* What the task requires
Your task is to give the number of lines below that contain "test". Give no other text.

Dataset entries
+---+
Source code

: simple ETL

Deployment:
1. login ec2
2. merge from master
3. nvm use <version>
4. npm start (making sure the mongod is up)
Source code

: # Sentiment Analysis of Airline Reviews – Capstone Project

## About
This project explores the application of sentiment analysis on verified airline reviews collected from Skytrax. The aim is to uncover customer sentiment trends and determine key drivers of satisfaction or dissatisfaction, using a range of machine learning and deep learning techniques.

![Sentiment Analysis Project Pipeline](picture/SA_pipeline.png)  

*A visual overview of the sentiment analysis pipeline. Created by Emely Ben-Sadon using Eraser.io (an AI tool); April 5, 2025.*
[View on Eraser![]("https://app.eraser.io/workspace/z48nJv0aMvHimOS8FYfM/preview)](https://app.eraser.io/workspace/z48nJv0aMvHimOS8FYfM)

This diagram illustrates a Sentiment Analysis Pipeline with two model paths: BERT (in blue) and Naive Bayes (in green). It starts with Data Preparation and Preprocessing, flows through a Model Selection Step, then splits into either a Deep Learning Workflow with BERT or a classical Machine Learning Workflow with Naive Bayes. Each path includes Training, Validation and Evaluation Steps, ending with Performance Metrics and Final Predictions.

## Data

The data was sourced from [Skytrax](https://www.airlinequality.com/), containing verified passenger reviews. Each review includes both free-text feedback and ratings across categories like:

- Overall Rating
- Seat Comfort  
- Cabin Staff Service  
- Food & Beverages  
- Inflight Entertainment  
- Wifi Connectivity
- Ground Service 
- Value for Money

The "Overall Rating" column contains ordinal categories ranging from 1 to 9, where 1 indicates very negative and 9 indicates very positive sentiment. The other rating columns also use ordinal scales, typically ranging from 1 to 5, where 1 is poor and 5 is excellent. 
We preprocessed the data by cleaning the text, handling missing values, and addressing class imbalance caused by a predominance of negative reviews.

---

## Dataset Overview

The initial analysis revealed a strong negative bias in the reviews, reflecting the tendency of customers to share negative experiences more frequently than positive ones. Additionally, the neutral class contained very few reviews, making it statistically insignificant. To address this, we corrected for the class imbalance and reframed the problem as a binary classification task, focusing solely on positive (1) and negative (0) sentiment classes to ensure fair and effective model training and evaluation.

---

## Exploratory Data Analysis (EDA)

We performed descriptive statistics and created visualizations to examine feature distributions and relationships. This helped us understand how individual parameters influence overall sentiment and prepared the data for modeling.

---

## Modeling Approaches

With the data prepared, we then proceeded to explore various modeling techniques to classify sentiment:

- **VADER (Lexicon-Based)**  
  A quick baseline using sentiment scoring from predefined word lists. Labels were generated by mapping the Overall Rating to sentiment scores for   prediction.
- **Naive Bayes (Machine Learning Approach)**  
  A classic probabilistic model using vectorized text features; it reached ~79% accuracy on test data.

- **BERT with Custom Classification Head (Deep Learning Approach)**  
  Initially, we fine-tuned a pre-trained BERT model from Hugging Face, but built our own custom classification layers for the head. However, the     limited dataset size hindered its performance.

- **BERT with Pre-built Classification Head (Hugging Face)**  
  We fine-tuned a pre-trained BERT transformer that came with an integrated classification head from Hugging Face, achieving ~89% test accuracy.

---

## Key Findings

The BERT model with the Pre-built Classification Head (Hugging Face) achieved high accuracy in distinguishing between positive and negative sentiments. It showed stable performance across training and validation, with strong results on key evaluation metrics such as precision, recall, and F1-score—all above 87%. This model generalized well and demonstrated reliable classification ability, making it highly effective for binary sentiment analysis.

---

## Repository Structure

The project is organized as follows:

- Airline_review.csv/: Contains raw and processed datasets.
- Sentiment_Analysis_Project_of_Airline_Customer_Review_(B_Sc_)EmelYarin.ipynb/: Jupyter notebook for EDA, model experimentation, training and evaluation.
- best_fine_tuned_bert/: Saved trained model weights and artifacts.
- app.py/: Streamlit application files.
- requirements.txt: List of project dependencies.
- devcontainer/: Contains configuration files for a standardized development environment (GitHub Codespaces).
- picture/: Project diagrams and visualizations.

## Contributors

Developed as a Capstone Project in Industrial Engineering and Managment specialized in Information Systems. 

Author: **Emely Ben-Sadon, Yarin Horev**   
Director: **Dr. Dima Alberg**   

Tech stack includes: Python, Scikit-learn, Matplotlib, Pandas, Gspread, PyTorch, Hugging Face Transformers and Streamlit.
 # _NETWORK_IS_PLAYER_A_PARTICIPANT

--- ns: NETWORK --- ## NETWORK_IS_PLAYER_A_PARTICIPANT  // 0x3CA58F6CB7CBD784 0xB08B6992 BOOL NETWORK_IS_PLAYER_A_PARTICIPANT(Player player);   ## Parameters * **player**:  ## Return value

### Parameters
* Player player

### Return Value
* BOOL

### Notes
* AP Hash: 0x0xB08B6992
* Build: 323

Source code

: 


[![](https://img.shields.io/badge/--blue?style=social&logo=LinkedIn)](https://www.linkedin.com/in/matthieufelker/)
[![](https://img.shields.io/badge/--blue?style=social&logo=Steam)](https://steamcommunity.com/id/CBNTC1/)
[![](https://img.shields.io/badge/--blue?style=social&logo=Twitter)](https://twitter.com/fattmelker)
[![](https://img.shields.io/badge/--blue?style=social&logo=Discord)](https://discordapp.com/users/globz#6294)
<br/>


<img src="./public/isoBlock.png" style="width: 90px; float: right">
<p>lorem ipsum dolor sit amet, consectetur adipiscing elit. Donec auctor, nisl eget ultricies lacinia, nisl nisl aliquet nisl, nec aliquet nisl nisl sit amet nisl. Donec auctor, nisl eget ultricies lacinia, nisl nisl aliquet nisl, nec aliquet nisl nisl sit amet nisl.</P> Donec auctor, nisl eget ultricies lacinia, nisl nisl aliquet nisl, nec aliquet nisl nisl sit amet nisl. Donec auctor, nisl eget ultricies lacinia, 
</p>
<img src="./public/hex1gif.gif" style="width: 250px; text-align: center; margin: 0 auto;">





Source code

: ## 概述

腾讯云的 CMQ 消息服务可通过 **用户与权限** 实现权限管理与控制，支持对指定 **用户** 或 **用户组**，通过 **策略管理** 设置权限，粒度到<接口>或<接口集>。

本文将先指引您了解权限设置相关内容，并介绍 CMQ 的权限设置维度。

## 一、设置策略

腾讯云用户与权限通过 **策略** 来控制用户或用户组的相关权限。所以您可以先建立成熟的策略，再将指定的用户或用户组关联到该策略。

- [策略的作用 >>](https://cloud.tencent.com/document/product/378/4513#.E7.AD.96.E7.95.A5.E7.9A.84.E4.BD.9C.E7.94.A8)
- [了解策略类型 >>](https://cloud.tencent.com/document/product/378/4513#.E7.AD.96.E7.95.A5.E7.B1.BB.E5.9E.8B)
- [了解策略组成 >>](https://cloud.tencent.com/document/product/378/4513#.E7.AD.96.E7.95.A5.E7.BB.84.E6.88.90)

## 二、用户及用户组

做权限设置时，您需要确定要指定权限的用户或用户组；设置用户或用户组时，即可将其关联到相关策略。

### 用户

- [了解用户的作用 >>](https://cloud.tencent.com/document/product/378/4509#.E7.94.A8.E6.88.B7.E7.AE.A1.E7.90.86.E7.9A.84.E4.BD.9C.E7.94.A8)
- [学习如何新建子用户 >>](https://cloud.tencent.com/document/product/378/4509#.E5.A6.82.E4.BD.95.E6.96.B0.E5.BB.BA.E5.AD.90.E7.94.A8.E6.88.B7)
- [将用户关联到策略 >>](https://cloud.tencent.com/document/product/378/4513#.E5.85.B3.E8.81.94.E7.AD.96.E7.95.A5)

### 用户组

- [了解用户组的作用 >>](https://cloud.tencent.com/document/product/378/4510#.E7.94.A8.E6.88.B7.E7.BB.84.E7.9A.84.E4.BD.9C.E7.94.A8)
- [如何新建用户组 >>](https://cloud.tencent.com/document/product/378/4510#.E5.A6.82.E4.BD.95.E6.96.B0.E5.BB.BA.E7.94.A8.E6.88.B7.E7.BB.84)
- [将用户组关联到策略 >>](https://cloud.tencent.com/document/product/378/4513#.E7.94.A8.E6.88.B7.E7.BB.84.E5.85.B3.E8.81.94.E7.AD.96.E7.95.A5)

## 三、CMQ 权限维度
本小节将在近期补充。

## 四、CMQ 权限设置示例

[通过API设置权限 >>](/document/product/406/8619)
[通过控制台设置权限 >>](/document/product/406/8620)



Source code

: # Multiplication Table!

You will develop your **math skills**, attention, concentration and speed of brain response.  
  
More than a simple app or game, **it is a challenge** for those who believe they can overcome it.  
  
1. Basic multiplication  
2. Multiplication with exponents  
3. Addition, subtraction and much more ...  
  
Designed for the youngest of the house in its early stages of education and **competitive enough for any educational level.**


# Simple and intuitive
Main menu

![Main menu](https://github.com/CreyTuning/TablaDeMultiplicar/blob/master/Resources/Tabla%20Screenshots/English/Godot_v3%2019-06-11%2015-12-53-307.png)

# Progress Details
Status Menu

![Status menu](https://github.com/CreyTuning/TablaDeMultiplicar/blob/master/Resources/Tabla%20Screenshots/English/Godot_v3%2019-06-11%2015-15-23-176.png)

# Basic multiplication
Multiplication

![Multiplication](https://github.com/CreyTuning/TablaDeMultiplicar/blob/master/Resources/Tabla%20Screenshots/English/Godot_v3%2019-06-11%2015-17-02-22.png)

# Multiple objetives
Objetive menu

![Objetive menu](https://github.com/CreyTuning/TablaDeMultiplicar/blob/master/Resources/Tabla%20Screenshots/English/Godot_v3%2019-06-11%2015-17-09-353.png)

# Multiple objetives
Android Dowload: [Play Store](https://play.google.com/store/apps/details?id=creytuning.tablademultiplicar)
+---+
* Task solution
2